Среди других литературных опытов Кантемир (стихов, переводов) сатиры занимают ведущее значение. В них ярче всего запечатлен образ автора – одного из благороднейших и образованных людей начала XYIII века. Этот образ остался во времени, он привлекал писателей и поэтов начала XIX века. Так, К. Н. Батюшков писал о нем следующее: « Он занимался науками не для того, чтобы щеголять знаниями в суетном кругу ученых женщин или академиков: нет! Он любил науки для наук, поэзию для поэзии,- редкое качество, истинный признак великого ума и прекрасной сильной души!» А сатирические образы, созданные Кантемиром, остались жить в русской литературе и в русской сатире XVIII века, и в русской классической литературе (Сумароков, Ломоносов, Державин, Новиков, Фонвизин, Гоголь). Кантемир эстетически обосновал принципы русской просветительской сатиры, считая смех основным орудием в борьбе с человеческими пороками. Как литератор новой формации он все же по отношению к форме был более архаиком. Это проявлялось в том, что силлабика была для него практически незыблемой, он не ощущал ее устарелости и не актуальности. Возможно,во многом это было потому, что сатира была для него прежде всего возможностью исправления, а не наслаждения. Но русская литература XVIII века, как уже было сказано выше, развивалась сразу в нескольких направлениях. И среди них одним из новых, практически не связанных с предшествующей русской литературной традицией, было камерное направление лирической поэзии. И ее дальнейшее развитие предполагало серьезный разговор о характере русского стихосложения. Первым из русских поэтов, кто начал его был Василий Кириллович Тредиаковский.
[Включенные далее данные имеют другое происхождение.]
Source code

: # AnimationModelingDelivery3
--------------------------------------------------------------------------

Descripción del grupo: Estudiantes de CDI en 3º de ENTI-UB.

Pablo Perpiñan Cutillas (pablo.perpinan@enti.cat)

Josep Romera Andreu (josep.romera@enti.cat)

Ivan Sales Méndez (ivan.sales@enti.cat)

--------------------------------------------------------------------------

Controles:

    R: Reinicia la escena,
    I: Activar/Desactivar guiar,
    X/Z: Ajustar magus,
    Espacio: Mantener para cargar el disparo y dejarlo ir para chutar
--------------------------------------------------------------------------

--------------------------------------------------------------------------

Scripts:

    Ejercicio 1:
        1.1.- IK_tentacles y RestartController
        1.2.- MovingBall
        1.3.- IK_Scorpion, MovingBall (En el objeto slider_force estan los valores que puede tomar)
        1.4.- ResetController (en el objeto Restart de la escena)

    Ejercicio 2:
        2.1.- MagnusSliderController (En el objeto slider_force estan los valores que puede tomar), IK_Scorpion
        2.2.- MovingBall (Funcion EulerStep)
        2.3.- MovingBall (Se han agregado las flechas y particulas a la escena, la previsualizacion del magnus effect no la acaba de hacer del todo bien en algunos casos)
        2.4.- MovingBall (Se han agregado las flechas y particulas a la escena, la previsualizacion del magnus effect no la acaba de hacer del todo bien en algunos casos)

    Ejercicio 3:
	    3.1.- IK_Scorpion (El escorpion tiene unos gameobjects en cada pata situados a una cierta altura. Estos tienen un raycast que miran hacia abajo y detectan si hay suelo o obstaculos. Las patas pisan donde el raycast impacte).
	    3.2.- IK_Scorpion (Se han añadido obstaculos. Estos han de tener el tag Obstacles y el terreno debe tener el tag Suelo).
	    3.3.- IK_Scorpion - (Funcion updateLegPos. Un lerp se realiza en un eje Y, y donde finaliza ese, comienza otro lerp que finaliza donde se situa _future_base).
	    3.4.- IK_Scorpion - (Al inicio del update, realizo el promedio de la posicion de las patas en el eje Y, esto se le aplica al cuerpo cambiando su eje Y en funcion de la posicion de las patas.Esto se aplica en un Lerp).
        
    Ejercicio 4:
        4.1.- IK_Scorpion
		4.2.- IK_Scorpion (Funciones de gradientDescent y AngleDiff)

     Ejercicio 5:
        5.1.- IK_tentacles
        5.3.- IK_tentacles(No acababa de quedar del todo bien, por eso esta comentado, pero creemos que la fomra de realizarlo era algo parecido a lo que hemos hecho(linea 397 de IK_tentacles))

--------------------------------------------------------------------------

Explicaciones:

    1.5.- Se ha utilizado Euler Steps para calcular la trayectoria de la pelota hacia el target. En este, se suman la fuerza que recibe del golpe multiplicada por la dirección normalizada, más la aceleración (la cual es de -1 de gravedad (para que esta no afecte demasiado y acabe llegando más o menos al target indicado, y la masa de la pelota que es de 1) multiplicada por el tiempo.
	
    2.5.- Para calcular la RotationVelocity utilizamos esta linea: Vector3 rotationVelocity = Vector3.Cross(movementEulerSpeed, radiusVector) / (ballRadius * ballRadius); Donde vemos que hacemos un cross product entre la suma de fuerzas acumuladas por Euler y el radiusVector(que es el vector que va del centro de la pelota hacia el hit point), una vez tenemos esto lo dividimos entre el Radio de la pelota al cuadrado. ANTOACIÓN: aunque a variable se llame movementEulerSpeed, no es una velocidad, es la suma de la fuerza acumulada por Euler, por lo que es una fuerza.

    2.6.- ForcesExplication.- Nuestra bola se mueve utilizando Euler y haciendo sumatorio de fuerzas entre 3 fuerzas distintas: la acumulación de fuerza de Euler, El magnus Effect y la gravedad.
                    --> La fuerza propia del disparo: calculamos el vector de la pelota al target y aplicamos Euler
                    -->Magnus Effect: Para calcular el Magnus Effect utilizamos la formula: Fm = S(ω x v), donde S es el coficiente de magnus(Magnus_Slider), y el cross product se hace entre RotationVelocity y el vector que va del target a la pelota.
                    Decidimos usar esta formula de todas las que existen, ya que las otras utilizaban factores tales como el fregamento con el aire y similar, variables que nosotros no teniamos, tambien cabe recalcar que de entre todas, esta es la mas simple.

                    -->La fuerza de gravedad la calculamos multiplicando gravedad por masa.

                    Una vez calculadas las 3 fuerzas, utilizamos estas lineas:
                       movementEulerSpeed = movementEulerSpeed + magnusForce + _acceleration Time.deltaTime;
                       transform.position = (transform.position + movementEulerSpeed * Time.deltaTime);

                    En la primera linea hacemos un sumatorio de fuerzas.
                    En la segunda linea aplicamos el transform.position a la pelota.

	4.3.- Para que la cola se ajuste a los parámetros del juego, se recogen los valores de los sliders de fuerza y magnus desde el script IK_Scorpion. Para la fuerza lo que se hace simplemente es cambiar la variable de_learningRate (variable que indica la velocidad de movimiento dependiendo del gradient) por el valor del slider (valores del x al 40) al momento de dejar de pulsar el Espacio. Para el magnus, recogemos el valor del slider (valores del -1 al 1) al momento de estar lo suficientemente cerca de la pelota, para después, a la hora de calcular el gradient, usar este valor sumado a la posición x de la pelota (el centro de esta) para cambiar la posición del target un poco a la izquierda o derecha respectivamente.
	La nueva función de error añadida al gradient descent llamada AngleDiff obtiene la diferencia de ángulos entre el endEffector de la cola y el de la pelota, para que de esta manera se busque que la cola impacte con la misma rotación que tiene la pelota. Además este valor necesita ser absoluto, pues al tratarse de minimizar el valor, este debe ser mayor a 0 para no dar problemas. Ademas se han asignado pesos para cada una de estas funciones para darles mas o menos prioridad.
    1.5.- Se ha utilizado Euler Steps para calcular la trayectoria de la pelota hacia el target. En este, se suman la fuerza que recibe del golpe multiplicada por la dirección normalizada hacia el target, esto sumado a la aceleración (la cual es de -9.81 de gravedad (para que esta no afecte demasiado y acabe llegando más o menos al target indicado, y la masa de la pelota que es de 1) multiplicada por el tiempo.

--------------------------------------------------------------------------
Антиох Дмитриевич Кантемир, сын деятельного сподвижника Петра I, молдавского господаря князя Дмитрия Кантемира, считается первым светским писателем в истории новой русской литературы: «Русскую литературу начинают с Ломоносова – и справедливо. Ломоносов действительно был основателем русской литературы. Как гениальный человек, он дал ей форму и направление, которые она надолго удержала. ‹…› Но, несмотря на общее согласие в том, что русская литература начинается с Ломоносова, все начинают ее историю с Кантемира. Это тоже справедливо. Кантемир начал собою историю русской светской литературы».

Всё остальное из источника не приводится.